Kumar, who runs 'Swalamban', a bio-manure providing firm, underlines the importance of utilizing waste products and converting them into something useful.
"A normal household produces a lot of waste every day. If everybody chips in, this waste can be converted into eco-friendly by-products. We have started around 300 'home manure clubs', wherein people convert their kitchen waste into manure," he said.
"We are currently working on producing biomass at the residential parks. The biomass thus created is then converted into 'pallets' or wooden blocks that can be used in boilers to produce thermal energy," he added.
The expert said that the organization is in talks with Delhi Development Authority (DDA) to provide them with 4-5 spacious parks for the exercise in the city.
"We are deliberating with the Delhi government and convincing them to carry out the exercise on a large scale, involving all the municipal bodies," he said.

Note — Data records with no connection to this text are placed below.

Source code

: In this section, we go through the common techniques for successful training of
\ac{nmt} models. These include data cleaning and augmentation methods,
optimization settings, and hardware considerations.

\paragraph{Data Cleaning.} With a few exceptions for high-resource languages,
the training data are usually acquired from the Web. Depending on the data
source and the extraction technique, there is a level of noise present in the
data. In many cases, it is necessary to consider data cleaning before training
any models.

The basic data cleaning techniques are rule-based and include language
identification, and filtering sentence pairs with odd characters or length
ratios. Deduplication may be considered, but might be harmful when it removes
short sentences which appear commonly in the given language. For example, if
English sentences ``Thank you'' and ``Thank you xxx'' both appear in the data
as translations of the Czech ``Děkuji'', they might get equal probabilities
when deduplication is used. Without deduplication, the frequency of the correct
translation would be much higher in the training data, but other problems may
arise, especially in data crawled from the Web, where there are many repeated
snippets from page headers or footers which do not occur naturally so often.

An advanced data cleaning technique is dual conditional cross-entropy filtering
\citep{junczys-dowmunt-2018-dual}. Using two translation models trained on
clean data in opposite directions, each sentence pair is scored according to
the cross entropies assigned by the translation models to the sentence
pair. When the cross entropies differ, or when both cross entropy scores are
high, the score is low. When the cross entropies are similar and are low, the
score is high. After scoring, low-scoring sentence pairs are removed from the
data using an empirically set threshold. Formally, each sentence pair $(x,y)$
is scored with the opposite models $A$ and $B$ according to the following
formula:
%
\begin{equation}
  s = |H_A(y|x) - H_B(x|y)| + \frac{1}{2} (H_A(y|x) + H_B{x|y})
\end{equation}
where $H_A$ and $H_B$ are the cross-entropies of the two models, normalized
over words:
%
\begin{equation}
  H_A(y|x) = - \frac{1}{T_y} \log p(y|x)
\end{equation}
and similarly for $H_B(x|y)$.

Taking forward the idea of constructive use of waste, the environmentalists say that even PET plastic bottles can be recycled and converted into environment-friendly fibers and 'pallets'.
"India imports the fiber made from PET bottles from China. Instead of becoming a secondary market, India should make these fiber here itself. The recycled plastic is also used in the construction industry for making tiles. But in India, only Bengaluru uses this technology," Lakshmi Menon, an environment expert said.
She pointed that the whole concept of 'Make in India' involves optimum use of the available indigenous resources.
"The government should give a serious thought to the effective utilization of waste. For instance, Japan uses recycled plastic in making roads, but here it might take decades to catch up with the idea," Menon added.